• [TASK]:
In the listing below, find every line with the string "parameter" and pull it out.

• [RECORDS SUPPLIED]:
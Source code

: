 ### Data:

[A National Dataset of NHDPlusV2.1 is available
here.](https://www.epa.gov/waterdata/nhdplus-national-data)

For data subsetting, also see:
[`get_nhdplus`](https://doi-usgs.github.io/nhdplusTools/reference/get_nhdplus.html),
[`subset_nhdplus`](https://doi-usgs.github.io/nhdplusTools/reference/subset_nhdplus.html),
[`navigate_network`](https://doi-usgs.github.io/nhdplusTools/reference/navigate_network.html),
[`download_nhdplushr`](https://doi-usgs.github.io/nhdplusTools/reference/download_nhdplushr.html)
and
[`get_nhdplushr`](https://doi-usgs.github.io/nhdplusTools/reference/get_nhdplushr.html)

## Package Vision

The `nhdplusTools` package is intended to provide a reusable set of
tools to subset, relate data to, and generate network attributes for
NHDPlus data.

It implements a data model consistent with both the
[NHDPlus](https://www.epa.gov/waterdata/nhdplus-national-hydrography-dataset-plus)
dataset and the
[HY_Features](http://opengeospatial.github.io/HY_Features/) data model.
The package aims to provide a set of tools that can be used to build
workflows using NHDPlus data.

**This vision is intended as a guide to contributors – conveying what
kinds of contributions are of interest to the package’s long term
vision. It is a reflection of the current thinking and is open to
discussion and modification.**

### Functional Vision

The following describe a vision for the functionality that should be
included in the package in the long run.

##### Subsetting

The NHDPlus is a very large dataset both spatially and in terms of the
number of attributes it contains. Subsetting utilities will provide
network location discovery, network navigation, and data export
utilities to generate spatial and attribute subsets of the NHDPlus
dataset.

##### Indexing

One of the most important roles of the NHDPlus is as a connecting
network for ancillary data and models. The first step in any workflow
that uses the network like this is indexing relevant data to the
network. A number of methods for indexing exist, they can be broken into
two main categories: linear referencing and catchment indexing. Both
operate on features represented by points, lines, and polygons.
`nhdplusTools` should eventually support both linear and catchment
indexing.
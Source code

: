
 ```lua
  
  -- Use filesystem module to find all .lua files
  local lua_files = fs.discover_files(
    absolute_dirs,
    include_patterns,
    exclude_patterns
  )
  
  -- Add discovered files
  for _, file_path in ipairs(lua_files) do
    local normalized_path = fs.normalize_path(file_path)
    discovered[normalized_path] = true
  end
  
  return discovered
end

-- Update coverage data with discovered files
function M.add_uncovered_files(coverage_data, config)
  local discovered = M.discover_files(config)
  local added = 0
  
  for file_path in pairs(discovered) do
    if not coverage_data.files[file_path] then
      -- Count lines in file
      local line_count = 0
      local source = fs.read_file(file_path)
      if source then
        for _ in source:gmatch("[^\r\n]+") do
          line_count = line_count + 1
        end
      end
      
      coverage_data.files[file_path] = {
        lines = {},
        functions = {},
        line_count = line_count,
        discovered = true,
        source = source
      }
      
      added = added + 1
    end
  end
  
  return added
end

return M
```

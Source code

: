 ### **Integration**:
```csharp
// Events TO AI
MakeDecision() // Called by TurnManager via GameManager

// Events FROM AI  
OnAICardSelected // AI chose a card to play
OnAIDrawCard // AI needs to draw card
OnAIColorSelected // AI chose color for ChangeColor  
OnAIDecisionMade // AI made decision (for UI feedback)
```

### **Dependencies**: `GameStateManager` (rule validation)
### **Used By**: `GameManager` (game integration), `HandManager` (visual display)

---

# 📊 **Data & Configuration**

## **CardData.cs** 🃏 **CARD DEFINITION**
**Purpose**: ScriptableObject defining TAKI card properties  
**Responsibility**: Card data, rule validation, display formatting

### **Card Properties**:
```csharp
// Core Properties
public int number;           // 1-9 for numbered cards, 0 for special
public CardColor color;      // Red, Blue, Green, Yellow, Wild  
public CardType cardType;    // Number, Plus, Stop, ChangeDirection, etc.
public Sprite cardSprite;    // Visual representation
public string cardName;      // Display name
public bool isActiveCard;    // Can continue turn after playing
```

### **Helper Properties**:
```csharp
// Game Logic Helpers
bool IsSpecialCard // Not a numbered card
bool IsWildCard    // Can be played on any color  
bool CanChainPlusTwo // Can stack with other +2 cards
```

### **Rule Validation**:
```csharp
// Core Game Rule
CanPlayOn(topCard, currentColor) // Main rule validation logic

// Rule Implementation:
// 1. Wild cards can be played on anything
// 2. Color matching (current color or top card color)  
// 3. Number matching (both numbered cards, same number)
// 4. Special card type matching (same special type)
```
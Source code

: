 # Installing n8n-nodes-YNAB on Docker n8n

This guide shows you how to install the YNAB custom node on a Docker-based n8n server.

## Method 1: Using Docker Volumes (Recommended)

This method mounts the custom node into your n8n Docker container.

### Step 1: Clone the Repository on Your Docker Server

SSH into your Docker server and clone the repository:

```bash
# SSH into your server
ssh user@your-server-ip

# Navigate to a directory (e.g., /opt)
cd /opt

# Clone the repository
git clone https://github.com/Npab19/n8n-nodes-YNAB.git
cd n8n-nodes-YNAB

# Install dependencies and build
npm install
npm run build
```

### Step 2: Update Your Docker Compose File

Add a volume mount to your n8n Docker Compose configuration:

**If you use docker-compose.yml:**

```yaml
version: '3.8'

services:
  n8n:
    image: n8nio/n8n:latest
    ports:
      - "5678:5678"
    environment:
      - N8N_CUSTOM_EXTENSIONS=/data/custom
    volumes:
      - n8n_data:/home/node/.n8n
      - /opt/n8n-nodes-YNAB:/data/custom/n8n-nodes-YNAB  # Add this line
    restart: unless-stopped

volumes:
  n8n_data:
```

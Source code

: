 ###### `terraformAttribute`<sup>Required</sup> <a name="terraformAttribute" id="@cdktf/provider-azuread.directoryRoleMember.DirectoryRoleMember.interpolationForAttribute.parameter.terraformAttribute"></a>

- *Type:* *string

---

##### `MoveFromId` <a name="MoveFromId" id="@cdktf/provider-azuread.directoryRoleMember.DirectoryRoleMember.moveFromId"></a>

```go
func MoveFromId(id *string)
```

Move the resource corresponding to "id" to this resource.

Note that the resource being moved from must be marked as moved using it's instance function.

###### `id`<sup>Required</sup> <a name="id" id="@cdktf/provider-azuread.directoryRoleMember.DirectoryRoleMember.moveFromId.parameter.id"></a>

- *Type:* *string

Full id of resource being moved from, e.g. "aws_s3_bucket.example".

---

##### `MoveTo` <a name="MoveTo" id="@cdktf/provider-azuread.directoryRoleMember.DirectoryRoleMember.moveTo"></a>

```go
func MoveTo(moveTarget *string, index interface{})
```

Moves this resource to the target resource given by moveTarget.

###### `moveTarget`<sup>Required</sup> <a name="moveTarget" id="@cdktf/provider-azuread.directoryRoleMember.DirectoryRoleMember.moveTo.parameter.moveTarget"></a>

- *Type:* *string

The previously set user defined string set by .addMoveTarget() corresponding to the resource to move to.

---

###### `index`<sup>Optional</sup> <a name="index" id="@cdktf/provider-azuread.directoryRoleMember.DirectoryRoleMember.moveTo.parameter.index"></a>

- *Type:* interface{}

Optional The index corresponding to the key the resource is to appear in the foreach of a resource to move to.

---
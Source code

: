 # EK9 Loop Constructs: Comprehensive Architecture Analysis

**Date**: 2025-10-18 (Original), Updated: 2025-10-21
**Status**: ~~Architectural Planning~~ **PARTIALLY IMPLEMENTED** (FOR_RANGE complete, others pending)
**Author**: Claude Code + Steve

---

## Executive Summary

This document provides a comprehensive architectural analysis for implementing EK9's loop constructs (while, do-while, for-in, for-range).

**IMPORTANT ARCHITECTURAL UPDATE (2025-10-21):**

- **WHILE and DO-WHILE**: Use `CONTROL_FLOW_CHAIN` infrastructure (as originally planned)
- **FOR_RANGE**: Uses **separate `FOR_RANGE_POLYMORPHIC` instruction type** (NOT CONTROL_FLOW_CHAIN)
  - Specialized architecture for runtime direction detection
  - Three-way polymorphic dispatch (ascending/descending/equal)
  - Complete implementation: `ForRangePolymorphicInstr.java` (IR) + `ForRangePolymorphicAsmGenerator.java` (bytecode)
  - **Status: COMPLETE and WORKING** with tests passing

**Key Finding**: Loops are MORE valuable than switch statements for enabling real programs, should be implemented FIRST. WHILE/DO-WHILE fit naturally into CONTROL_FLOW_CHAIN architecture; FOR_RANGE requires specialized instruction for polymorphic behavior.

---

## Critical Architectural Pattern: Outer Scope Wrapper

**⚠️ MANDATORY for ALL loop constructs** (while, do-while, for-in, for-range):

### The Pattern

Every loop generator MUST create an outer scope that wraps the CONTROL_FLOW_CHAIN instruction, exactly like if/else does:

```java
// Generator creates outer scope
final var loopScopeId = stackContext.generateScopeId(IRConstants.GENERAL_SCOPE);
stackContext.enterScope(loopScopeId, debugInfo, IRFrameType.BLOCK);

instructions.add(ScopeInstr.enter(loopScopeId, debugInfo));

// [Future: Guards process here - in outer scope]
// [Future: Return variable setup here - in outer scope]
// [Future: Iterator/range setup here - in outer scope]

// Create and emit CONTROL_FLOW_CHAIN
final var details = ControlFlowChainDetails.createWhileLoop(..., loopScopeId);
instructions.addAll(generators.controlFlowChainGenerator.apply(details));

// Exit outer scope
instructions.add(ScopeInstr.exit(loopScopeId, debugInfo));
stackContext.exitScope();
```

• [TASK RESPONSE]:
: ###### `terraformAttribute`<sup>Required</sup> <a name="terraformAttribute" id="@cdktf/provider-azuread.directoryRoleMember.DirectoryRoleMember.interpolationForAttribute.parameter.terraformAttribute"></a>
###### `id`<sup>Required</sup> <a name="id" id="@cdktf/provider-azuread.directoryRoleMember.DirectoryRoleMember.moveFromId.parameter.id"></a>
###### `moveTarget`<sup>Required</sup> <a name="moveTarget" id="@cdktf/provider-azuread.directoryRoleMember.DirectoryRoleMember.moveTo.parameter.moveTarget"></a>
###### `index`<sup>Optional</sup> <a name="index" id="@cdktf/provider-azuread.directoryRoleMember.DirectoryRoleMember.moveTo.parameter.index"></a>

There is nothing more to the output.